When arriving at a disaster site, one of the most crucial tasks is to locate any survivors who may be trapped in the debris. A new module is designed to let drones do so, by detecting the radio signals of victims' mobile phones.

Designed by Canadian firm Robotics Centre and manufactured by Teledyne FLIR Defense, the Echo SAR (search and rescue) module incorporates the Artemis mobile phone detection system, which is made by British cellular tech company Smith Myers.

Although Artemis is already utilized in crewed aircraft, this is the first version of the technology that can be carried aboard a small drone. In fact, Echo SAR is made specifically for use on Teledyne's R80D SkyRaider and SkyRanger R70 quadcopters.

Echo SAR can be operated by a single user
Echo SAR can be operated by a single user

When one of the drones is being flown over a disaster site, the undercarriage-mounted module is reportedly able to lock onto the signal of any mobile phones in the area – it doesn't matter if there's no cellular network available. Not only do the locations of the phones appear on a map, but it's also possible to communicate with the users of those phones via SMS.

The module itself utilizes the Linux operating system, weighs 1.04 kg (2.29 lb), has 32 GB of internal memory, and can operate in temperatures ranging from -20 to 50 ºC (-4 to 122 ºF).
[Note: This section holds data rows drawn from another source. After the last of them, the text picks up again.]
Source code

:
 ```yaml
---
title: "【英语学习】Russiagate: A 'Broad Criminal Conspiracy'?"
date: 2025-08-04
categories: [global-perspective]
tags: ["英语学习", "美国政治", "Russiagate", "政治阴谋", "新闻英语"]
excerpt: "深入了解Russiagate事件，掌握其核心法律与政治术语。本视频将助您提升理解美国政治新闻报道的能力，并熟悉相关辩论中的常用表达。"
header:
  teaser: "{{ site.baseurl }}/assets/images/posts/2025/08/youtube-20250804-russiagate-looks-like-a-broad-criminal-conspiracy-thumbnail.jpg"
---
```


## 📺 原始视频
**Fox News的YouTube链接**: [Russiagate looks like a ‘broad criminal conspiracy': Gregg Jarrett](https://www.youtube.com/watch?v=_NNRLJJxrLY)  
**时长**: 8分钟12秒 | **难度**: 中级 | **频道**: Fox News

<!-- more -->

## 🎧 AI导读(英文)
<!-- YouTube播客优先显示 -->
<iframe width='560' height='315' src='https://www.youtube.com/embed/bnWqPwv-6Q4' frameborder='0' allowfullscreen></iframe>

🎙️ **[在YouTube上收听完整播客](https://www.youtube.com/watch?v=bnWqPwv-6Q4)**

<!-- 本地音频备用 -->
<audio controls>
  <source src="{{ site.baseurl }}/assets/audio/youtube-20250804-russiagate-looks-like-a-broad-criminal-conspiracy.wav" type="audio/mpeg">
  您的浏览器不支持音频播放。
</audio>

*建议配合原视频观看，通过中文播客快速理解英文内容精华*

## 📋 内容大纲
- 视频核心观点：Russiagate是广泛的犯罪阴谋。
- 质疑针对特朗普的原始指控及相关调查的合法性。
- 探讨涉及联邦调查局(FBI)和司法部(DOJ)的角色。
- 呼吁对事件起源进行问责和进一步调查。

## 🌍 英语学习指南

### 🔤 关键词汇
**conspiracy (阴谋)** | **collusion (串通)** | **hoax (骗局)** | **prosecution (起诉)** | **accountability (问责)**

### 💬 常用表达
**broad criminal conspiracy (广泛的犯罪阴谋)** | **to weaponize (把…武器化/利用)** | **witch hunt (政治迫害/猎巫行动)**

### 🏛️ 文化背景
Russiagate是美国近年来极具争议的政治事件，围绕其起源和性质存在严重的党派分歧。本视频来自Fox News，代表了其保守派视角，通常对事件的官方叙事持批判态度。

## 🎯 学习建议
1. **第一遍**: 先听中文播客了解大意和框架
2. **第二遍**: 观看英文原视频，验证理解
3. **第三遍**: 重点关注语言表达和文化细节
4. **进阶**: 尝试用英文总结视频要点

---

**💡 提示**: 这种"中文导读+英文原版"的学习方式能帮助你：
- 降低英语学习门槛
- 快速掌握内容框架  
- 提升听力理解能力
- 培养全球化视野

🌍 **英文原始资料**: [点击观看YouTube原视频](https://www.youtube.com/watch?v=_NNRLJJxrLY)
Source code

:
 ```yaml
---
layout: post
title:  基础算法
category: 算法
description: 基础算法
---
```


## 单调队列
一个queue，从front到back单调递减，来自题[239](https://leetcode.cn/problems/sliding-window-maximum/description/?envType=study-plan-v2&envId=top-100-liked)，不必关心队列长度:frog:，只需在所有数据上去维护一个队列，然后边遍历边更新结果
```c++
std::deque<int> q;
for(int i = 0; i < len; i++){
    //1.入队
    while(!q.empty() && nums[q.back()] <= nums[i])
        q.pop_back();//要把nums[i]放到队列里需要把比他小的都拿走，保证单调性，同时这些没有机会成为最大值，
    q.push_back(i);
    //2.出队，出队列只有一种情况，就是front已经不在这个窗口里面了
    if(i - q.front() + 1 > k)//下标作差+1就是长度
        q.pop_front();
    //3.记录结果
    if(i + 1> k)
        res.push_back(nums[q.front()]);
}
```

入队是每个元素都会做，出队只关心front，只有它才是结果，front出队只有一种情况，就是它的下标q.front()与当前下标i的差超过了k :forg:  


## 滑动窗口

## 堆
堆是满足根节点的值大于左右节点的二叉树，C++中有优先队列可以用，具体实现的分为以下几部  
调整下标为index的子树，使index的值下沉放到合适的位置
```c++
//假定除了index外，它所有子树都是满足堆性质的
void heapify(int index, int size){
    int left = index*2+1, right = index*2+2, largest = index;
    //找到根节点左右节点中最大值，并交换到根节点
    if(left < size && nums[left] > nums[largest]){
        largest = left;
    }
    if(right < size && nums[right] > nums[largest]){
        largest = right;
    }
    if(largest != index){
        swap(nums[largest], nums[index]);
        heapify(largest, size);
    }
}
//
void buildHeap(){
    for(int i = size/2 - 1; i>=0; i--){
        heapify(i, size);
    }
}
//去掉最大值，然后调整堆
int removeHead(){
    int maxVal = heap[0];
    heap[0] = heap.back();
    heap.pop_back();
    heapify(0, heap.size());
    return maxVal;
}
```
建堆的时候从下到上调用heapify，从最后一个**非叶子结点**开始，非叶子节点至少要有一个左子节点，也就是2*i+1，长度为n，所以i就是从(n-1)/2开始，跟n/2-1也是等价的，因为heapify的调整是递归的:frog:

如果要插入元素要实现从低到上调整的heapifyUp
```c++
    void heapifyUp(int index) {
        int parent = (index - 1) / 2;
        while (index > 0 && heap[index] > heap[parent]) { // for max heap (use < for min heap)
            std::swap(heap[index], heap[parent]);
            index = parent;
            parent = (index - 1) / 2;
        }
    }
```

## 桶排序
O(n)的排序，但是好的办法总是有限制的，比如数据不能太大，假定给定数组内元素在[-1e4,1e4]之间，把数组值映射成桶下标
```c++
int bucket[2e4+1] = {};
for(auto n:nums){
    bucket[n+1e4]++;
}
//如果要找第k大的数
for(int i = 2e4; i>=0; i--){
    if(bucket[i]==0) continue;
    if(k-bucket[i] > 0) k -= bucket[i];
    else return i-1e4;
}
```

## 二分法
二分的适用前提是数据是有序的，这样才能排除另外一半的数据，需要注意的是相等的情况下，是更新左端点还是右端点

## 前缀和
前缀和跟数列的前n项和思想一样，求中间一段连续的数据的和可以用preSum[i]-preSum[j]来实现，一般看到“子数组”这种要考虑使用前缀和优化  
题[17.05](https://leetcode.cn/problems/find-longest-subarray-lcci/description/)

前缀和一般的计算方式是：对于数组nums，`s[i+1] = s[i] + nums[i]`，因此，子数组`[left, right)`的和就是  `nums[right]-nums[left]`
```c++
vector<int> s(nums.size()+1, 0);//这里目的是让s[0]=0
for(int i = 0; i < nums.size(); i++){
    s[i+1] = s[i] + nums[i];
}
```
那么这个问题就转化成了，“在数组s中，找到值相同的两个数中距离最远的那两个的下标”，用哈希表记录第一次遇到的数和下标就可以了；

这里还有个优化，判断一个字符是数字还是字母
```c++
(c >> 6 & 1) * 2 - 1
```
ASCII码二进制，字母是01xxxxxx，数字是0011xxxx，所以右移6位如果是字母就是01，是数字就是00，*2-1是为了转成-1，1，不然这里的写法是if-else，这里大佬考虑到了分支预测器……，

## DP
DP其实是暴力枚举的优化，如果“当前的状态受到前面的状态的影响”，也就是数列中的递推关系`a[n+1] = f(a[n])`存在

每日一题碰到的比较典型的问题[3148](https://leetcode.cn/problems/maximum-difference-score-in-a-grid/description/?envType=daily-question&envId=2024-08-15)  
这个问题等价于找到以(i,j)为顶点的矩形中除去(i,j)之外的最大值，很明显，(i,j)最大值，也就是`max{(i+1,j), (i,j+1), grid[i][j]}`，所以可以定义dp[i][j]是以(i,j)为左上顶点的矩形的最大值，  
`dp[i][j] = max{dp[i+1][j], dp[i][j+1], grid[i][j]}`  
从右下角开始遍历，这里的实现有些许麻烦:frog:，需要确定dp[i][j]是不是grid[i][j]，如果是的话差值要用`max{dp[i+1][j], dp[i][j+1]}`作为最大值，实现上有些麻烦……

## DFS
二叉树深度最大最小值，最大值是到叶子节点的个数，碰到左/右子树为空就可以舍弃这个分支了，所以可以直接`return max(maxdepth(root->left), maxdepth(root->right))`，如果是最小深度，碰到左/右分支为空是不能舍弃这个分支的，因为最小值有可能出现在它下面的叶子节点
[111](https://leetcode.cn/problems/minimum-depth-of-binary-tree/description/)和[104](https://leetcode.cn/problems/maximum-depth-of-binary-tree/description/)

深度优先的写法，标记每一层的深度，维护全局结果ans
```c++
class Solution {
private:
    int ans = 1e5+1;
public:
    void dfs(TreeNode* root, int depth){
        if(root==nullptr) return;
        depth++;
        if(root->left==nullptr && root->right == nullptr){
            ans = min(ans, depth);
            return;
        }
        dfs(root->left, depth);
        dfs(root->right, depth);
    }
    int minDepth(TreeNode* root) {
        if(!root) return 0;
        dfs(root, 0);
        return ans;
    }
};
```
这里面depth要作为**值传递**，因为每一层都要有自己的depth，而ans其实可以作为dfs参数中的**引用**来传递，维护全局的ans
Along with its use at disaster sites, some of the module's other suggested applications involve searching for individuals who are lost in the wilderness, detecting trespassers at areas such as border crossings, and monitoring the movements of forest-firefighting crews or other ground-based teams.

Source: Robotics Centre

4 comments
4 comments
guzmanchinky
That is very cool! Very useful for tracking people all over the place...
christopher
"it's also possible to communicate with the users of those phones via SMS." - I wonder if that's only for the ones where there's no other cell reception?
I hardware existed to let people spam unsolicited SMS at any phone they could see... pretty sure they'd be selling those like hotcakes on the dark web and we'd be suffering the obvious results...
Bob Flint
Unlikely to get a signal under tons of concrete in an underground garage, to search for life, or if phone is dead...might be useful in an avalanche.
ljaques
Nice. Not only does it find them, it let's them relax, knowing that they've been found and are in the process of being rescued. Win/Win.